15, 20 minutes.
I'm sort of mildly surprised to kick you off.
But I was sort of asked to come and share some sort of like systems stuff that might be interesting to, you know, both to ACCU C++ folks and to AI folks.
So the easiest thing I could think of with a very short kind of warm up is just telling a bit about the kind of stuff that we work on.
So yes, why a banana?
No reason this talk could go hideously wrong and if I slip over on it.
So
Yeah, I'm Pete.
I've written a bunch of books, software development books.
I've been a regular magazine columnist.
I think I've had the longest running magazine column in software development.
It was running for, I've missed a few now, but it's been running for 24, 25 odd years.
So yeah.
I should find better things to do with my time.
But yeah, I'm an author, columnist, I'm a musician, which obviously helps, and I'm a CTO of a company called In Music, which I'll talk about in a moment.
And one of the most important things is, also, I don't know it all.
Like anyone who stands up in front of anyone and starts having a conversation, you have to admit you don't know it all, and I'm always learning.
And one of the things I'm really excited about being here is to learn from some of you guys, because I know...
boggle about AI stuff.
And maybe after this presentation, some conversations afterwards as we have some pizza, you could tell me how we might apply some of this tech to what I'm doing.

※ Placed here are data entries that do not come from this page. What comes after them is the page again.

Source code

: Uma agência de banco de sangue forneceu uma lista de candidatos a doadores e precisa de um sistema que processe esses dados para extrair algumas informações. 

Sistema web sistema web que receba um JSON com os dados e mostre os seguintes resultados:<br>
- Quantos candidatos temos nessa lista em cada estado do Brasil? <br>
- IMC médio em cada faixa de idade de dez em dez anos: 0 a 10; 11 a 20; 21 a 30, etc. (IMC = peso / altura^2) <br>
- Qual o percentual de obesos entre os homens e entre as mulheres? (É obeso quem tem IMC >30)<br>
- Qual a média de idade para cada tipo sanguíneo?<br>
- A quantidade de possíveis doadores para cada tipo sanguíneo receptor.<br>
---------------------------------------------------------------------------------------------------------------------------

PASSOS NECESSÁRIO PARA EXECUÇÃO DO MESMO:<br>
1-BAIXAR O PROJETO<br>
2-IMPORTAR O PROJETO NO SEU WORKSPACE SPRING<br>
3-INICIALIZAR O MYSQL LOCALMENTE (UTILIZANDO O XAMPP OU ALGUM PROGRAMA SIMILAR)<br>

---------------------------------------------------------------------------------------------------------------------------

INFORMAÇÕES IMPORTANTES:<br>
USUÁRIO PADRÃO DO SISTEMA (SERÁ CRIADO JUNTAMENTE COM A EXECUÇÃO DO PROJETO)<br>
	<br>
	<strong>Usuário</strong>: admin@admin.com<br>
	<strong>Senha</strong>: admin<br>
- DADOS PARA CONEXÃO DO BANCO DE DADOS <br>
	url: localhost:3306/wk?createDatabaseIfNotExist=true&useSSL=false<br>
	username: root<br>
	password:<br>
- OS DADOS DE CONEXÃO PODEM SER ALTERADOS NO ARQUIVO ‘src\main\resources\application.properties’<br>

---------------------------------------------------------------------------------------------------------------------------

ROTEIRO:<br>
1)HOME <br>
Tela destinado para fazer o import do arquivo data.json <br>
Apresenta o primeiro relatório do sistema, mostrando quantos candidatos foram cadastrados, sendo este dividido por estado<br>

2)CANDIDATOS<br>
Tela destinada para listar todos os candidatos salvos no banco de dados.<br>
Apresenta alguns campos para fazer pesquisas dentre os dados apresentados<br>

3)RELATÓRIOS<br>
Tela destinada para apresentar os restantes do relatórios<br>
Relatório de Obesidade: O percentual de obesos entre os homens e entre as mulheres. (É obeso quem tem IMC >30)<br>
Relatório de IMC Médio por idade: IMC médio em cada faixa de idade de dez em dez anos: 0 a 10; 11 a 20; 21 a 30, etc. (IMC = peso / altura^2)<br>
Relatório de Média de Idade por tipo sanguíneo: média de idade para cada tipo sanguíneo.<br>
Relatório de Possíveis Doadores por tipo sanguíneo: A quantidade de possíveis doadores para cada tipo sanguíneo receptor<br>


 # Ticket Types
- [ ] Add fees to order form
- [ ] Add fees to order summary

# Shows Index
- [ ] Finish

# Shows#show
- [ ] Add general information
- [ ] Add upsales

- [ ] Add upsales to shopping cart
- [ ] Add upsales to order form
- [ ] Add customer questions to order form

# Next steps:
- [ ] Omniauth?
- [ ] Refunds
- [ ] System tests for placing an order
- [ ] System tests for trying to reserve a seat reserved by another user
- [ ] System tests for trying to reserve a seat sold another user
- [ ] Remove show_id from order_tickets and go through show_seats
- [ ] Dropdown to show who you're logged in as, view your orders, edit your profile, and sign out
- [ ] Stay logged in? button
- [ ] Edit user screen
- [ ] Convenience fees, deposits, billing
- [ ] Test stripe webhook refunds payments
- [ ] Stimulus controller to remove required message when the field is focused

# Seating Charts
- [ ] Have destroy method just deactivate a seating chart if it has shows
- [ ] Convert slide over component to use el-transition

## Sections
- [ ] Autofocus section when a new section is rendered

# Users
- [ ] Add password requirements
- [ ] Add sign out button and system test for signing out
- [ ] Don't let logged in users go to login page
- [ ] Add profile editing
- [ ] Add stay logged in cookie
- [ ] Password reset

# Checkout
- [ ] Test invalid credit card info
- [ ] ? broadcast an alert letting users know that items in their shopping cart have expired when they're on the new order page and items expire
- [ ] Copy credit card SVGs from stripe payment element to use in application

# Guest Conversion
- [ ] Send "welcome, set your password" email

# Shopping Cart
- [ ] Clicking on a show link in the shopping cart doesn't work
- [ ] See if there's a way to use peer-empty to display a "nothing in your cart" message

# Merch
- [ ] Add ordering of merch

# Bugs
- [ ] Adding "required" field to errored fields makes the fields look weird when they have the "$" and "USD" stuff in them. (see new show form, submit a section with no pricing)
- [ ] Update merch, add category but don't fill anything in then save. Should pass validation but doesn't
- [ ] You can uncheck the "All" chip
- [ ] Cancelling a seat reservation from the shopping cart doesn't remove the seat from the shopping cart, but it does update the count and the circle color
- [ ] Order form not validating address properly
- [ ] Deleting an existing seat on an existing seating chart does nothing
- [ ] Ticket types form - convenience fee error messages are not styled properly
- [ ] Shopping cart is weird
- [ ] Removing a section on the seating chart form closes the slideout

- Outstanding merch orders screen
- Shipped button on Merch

So I'd love, love to hear about that.
Anyway, in music itself, how many folks are musicians in one form or another?
Hands up.
Cool.
I love all you people.
So hopefully one of these brands probably means something to you if you're a mildly geeky musician, which I am.
I'm a geeky musician.
I love this.
So Air, Akai, Alesis, Alto...
BFD Moog, Newmark.
These are all brands that my company represents.
And this is the kind of stuff that we make.
We make drum machines.
Most hip-hop music is made on this kind of nonsense.
Keyboards, guitar pedal boards.
So if you're a guitarist, we make some really cool amp modeling stuff.
DJ products, these wonderful Moog synthesizers, and various bits of software, as well as things like sort of wind controllers and...
electronic drum kits.
So as I say, I'm a geek and I'm a musician.
I love making this kind of stuff and we make really fun stuff.
Now, my promise to you
is that in a very short period of time, I'm going to make you experts.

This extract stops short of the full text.